Reputation: 11
I am trying to use Spark Cassandra Connector for analytics on top of data in Cassandra and found two types of implementations. Can anyone throw some light on the difference between two and advantages/disadvantage? I am trying to see which one to use for querying large datasets. Thanks
Option 1 - Using Spark Session SQL
sparkSession.read
.format("org.apache.spark.sql.cassandra")
.options(Map( "table" -> table, "keyspace" -> keyspace))
.load()
Option 2 - Using SCC API
CassandraJavaUtil.javaFunctions(sc)
.cassandraTable("my_keyspace", "my_table", .mapColumnTo(Integer.class))
.select("column1");
Upvotes: 1
Views: 64
Reputation: 87329
The difference is that first uses Dataframe API, while second is RDD API. I wouldn’t expect much performance differences between them.

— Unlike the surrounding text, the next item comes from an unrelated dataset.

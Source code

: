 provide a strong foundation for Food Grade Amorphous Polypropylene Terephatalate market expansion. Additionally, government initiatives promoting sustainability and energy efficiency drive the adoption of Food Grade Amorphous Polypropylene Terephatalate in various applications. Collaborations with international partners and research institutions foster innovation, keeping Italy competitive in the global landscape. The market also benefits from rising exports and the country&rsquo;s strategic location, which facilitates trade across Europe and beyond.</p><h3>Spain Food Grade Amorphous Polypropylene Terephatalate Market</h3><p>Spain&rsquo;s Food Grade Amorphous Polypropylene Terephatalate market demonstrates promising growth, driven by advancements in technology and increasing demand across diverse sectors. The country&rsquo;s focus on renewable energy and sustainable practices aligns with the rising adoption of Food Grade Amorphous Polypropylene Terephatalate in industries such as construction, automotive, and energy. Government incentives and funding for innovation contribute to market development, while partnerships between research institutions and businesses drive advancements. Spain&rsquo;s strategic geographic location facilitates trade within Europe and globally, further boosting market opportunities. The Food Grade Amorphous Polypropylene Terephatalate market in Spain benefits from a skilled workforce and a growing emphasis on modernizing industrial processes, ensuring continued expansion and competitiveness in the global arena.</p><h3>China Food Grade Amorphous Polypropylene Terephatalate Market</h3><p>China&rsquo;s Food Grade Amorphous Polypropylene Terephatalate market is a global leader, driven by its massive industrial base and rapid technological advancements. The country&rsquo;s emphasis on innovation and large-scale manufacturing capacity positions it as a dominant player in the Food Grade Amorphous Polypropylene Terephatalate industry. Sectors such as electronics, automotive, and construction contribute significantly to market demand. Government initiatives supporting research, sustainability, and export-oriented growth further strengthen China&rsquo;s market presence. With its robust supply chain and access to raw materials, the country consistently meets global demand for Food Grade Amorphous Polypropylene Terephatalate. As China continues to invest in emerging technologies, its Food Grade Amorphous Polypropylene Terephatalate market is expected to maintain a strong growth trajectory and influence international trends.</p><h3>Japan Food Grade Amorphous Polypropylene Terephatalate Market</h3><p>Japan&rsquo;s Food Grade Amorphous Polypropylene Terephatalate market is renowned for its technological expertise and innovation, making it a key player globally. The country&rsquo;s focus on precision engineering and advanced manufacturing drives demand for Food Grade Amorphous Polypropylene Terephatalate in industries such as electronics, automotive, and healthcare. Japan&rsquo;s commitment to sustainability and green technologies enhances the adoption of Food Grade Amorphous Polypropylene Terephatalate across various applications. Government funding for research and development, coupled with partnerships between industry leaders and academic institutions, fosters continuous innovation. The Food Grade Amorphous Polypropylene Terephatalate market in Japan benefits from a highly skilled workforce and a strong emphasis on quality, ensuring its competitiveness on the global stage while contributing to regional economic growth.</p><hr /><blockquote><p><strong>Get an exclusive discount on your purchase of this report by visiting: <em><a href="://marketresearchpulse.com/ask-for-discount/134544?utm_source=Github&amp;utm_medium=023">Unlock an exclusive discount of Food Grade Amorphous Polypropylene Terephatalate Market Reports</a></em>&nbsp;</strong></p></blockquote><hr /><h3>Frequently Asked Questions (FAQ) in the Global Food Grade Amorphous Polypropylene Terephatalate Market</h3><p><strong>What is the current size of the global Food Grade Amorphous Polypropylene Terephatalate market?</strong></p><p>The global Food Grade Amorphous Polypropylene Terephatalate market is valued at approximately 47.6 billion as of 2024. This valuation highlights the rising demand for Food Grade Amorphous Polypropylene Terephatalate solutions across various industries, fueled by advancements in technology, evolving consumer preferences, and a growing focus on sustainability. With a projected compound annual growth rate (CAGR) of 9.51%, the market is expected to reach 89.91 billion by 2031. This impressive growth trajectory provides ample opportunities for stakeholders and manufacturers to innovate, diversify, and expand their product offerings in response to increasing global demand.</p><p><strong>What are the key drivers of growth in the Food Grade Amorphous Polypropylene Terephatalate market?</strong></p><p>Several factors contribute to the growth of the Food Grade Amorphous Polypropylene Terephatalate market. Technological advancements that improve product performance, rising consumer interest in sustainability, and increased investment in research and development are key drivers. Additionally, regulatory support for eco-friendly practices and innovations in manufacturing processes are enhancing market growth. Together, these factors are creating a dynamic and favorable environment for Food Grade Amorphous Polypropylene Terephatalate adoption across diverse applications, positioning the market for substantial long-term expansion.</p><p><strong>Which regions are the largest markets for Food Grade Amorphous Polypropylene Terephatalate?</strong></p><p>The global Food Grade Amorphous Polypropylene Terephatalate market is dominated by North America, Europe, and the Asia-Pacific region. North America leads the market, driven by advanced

From practical point of view, I would recommend to use Dataframe API as much as possible, as it could be more optimized when performing operations on data. Although there are still operations that are available only in RDD API, such as deletion of data, but that’s also easy to achieve on top of Dataframes…
If you worry about performance, then I recommend to use at least connector 2.5.0 that has a lot of optimizations that before we’re available only in commercial version, like, direct join, etc.
Upvotes: 0